● MATERIAL FOR THIS TASK:
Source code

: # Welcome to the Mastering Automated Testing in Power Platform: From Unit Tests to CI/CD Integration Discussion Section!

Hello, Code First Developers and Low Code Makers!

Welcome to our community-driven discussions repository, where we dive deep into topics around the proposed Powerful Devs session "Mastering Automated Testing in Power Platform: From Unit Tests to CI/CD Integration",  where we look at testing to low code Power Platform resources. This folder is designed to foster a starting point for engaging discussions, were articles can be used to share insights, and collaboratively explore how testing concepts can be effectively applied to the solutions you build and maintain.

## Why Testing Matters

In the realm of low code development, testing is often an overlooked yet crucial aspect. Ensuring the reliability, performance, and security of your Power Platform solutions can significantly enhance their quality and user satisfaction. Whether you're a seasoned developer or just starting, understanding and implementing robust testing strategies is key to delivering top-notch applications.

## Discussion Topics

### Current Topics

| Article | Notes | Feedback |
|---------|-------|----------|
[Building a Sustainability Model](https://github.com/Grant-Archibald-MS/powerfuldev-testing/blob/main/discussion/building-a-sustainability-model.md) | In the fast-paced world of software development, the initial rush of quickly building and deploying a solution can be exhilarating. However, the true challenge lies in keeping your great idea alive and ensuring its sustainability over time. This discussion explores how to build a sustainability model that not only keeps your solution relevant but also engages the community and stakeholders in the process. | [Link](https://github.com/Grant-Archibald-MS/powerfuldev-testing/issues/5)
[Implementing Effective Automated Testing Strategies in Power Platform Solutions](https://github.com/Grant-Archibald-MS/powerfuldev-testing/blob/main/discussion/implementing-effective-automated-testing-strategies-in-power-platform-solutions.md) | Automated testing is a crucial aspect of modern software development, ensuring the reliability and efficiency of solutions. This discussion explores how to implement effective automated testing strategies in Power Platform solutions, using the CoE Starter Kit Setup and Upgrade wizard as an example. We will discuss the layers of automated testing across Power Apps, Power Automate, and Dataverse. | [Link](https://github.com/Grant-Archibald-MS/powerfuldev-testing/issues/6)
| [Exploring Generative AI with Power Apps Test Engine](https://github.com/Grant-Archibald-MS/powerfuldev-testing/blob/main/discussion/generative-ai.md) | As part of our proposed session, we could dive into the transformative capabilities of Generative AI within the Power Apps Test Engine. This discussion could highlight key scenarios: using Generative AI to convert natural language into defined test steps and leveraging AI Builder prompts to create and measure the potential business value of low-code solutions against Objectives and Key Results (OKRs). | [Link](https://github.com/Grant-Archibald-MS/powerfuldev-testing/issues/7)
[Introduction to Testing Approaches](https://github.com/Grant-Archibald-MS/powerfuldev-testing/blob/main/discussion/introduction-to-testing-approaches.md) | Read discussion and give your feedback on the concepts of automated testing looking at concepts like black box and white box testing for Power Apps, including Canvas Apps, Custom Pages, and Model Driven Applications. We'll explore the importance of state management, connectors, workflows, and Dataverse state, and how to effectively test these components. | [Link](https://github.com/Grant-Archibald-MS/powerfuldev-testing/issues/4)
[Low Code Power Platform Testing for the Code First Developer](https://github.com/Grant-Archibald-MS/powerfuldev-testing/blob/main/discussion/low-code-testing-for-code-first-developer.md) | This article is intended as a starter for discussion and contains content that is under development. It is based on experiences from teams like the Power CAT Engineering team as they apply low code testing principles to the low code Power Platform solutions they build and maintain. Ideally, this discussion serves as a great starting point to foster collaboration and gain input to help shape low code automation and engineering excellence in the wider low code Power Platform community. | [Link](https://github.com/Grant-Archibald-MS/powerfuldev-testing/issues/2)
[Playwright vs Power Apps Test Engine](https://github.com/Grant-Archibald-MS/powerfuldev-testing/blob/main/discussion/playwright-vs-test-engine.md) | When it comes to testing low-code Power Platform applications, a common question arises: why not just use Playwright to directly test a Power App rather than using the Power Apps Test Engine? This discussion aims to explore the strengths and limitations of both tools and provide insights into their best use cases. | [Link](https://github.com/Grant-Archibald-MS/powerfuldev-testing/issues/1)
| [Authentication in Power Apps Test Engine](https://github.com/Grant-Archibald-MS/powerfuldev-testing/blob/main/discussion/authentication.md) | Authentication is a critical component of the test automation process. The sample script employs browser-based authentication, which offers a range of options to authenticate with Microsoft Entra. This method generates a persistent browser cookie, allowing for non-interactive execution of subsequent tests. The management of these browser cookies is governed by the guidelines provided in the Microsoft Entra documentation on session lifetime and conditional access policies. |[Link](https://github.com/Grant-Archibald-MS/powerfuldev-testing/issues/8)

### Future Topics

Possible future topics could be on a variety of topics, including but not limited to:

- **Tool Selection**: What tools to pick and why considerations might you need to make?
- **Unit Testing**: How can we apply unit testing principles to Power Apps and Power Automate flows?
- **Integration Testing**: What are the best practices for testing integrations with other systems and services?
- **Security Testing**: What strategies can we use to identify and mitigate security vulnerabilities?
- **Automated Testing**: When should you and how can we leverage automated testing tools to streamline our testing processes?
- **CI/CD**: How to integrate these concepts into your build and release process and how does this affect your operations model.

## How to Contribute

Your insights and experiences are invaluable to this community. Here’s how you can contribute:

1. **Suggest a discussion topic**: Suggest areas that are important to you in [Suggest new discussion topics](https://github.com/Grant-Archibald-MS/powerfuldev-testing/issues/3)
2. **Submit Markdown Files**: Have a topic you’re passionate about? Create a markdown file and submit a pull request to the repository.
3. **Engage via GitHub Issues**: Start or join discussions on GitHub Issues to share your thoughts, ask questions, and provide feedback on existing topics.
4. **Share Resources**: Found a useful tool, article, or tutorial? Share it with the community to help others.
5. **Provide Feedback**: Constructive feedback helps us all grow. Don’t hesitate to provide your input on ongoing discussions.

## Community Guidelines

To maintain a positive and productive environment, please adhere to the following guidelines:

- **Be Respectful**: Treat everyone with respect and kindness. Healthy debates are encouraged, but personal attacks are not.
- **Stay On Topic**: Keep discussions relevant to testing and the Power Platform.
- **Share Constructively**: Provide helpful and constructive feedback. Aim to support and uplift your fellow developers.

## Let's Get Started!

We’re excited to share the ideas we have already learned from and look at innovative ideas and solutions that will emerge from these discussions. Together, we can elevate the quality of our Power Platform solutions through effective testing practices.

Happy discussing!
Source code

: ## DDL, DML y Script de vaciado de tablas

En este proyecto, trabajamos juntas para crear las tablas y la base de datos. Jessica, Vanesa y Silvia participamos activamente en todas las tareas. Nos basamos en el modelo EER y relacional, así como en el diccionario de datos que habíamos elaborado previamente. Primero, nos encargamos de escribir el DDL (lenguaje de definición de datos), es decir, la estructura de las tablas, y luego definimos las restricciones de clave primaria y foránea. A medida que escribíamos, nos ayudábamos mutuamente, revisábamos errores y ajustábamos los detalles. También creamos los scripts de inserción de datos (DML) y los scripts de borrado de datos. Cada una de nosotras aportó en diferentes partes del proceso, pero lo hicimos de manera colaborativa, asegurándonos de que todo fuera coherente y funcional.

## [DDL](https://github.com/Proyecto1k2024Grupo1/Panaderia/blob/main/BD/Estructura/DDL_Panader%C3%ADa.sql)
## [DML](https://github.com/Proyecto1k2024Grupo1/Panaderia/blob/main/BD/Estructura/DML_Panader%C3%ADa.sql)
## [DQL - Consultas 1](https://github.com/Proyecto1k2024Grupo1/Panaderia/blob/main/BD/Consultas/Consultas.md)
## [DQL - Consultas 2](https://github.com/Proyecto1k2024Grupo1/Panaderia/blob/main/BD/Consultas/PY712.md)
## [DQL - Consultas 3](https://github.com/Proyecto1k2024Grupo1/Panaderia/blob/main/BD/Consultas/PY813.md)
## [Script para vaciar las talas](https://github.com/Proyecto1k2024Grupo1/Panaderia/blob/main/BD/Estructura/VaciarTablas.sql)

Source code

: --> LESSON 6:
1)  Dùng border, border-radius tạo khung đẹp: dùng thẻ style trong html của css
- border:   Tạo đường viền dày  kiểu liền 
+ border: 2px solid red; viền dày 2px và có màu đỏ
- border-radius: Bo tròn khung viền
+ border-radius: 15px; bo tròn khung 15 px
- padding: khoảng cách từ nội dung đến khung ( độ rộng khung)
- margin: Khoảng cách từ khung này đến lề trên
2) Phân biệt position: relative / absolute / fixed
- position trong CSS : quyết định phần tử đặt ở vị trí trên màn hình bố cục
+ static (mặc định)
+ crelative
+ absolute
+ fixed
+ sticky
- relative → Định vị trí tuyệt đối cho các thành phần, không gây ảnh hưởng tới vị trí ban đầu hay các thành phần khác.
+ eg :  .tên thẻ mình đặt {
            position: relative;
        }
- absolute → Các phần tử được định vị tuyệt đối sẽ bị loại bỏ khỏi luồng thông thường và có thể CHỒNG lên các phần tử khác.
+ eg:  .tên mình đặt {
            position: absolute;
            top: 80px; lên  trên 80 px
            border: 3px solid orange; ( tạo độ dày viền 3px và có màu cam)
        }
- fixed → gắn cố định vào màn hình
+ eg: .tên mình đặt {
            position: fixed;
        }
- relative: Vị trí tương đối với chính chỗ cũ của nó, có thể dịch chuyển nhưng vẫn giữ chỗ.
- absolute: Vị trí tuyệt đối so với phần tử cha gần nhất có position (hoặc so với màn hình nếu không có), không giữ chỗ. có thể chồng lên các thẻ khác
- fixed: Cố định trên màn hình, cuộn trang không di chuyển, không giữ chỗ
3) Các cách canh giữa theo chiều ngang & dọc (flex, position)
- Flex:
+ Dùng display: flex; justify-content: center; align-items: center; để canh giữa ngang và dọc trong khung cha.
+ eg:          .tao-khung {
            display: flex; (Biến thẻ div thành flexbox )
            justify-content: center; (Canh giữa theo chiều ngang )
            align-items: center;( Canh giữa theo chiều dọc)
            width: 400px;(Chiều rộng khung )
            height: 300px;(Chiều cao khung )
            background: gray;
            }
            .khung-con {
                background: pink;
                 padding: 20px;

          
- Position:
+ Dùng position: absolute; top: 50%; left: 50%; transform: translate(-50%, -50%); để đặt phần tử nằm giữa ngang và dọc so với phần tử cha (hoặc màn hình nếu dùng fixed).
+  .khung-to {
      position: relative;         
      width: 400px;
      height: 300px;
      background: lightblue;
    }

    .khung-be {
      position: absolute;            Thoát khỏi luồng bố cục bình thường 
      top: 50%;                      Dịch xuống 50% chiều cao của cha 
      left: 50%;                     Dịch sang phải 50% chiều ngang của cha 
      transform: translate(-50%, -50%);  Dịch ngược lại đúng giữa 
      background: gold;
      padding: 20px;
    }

● EXERCISE GOAL: Lines holding "không" in the material above are to be reported.

● ANSWER TO THIS TASK:
- relative → Định vị trí tuyệt đối cho các thành phần, không gây ảnh hưởng tới vị trí ban đầu hay các thành phần khác.
- absolute: Vị trí tuyệt đối so với phần tử cha gần nhất có position (hoặc so với màn hình nếu không có), không giữ chỗ. có thể chồng lên các thẻ khác
- fixed: Cố định trên màn hình, cuộn trang không di chuyển, không giữ chỗ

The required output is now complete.